INSTRUCTIONS TO FOLLOW -
Scan the listing below and copy each line holding the word "capital".

EXCERPTED RECORDS -
BEGIN

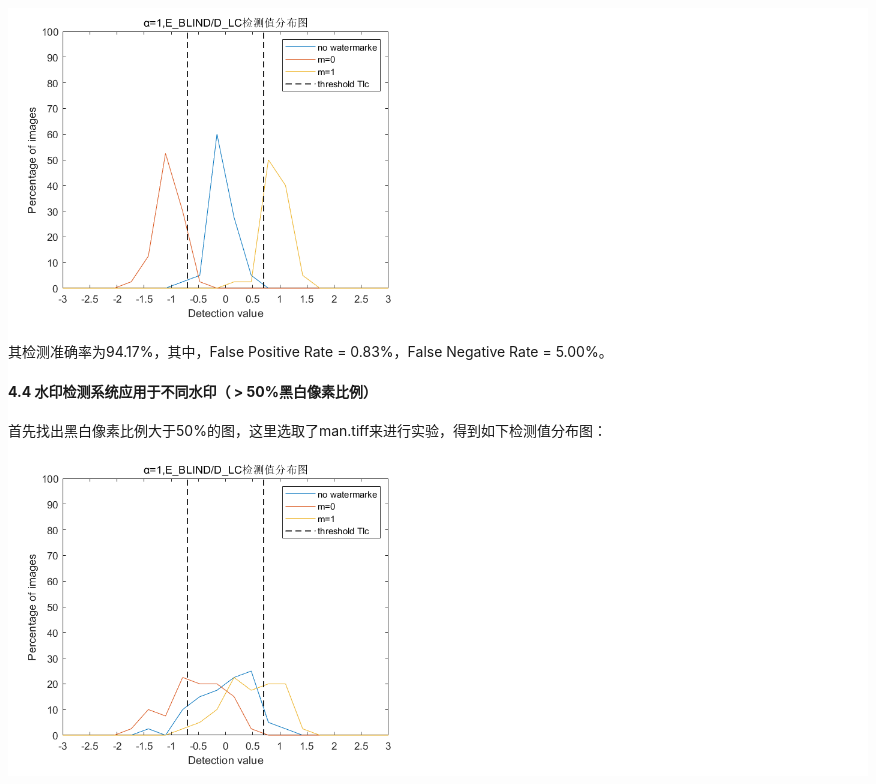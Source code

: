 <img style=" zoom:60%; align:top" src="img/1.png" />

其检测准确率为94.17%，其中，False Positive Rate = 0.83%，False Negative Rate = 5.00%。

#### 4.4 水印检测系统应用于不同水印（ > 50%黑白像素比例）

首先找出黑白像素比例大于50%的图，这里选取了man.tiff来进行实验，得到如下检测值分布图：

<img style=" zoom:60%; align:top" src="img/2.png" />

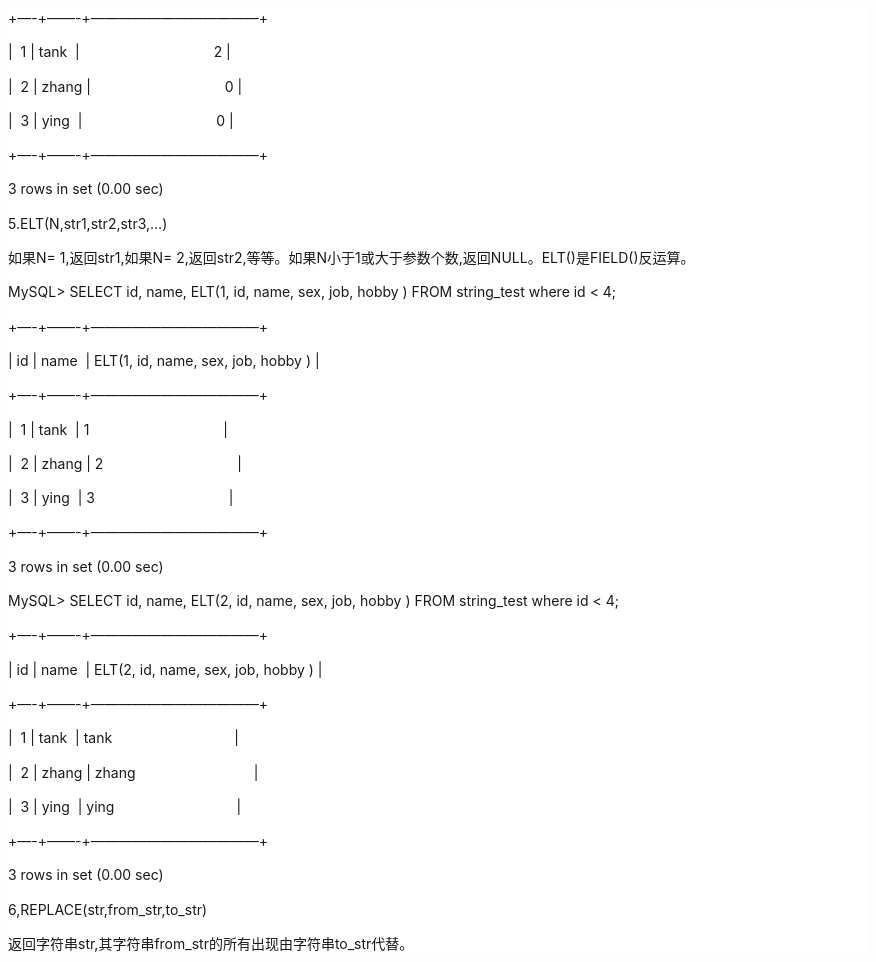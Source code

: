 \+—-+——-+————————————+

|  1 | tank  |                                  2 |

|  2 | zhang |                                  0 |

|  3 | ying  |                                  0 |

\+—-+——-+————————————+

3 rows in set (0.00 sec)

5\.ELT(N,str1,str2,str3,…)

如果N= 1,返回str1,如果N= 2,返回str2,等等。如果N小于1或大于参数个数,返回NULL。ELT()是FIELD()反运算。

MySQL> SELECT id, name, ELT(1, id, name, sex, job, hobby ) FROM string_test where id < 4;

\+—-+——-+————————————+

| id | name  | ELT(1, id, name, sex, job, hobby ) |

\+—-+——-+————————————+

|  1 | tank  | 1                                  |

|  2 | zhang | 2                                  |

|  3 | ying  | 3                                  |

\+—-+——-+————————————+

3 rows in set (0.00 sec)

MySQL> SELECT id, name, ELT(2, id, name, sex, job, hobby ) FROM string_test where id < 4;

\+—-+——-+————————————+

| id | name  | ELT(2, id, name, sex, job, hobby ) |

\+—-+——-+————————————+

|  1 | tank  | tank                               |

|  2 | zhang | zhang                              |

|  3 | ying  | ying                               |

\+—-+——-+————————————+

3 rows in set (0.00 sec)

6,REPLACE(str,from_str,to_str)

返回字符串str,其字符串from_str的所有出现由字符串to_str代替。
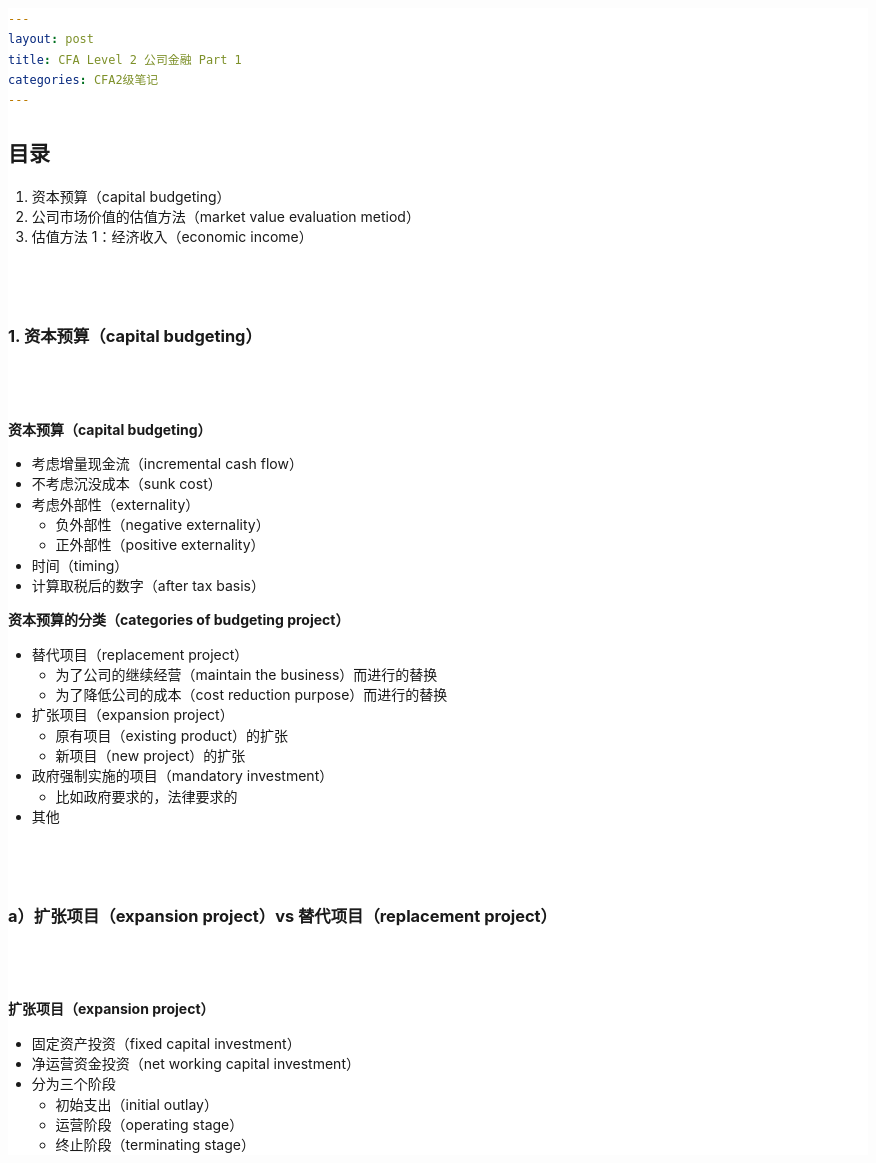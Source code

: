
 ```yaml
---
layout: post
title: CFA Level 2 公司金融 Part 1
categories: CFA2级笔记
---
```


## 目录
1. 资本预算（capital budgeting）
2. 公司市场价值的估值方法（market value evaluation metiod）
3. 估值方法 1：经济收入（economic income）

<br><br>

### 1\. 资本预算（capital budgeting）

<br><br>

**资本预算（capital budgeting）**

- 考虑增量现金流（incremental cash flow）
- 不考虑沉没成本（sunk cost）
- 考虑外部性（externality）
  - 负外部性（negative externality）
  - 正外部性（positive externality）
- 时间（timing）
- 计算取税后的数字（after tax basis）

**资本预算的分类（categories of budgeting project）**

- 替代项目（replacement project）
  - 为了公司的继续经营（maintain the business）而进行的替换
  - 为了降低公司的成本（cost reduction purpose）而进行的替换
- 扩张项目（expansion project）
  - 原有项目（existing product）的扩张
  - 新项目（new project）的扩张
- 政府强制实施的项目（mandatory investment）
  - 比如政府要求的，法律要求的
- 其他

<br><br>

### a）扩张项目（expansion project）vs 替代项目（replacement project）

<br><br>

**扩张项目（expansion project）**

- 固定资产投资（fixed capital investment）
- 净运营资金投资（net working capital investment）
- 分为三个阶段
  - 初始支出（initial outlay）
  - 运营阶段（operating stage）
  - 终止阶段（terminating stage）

END
BEGIN

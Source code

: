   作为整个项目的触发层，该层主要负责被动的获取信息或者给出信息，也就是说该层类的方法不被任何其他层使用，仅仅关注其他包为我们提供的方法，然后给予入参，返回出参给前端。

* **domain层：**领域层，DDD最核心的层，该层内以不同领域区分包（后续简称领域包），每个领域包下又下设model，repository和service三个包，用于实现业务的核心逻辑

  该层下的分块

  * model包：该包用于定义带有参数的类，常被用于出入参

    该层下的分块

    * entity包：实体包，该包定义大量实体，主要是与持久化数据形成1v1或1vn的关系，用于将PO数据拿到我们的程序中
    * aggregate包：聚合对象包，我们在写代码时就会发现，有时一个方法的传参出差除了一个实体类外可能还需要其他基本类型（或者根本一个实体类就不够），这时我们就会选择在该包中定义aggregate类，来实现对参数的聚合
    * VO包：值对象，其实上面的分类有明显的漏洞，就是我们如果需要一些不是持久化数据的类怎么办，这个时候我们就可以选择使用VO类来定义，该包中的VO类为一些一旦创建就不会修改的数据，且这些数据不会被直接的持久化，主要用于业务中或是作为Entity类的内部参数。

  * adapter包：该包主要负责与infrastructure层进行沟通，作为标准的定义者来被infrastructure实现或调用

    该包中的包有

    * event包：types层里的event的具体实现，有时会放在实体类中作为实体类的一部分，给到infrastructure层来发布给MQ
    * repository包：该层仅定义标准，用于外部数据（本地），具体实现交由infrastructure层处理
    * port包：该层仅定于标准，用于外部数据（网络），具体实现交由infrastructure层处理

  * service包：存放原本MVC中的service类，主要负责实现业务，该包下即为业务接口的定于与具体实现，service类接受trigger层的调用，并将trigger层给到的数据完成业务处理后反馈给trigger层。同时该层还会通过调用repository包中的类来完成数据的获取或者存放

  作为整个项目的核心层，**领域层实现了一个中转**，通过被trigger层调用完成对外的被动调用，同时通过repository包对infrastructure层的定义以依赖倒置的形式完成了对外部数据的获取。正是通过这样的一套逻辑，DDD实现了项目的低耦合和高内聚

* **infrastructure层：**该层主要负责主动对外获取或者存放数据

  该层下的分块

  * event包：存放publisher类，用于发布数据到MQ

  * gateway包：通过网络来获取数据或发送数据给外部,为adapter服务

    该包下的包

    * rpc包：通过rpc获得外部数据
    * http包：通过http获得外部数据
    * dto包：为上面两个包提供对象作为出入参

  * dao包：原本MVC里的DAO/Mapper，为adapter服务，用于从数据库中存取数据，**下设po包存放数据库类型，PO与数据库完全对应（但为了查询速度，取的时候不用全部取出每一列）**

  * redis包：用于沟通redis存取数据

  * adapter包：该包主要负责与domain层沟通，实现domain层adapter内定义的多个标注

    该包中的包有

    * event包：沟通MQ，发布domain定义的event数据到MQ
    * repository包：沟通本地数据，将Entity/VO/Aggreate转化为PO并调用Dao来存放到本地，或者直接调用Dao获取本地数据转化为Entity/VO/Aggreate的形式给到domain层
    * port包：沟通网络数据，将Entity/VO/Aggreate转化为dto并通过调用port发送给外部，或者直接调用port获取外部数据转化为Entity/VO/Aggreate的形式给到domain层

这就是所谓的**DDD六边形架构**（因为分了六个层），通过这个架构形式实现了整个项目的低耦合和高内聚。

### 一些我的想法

END

SOLUTION BELOW -
1. 资本预算（capital budgeting）
### 1\. 资本预算（capital budgeting）
**资本预算（capital budgeting）**
- 固定资产投资（fixed capital investment）
- 净运营资金投资（net working capital investment）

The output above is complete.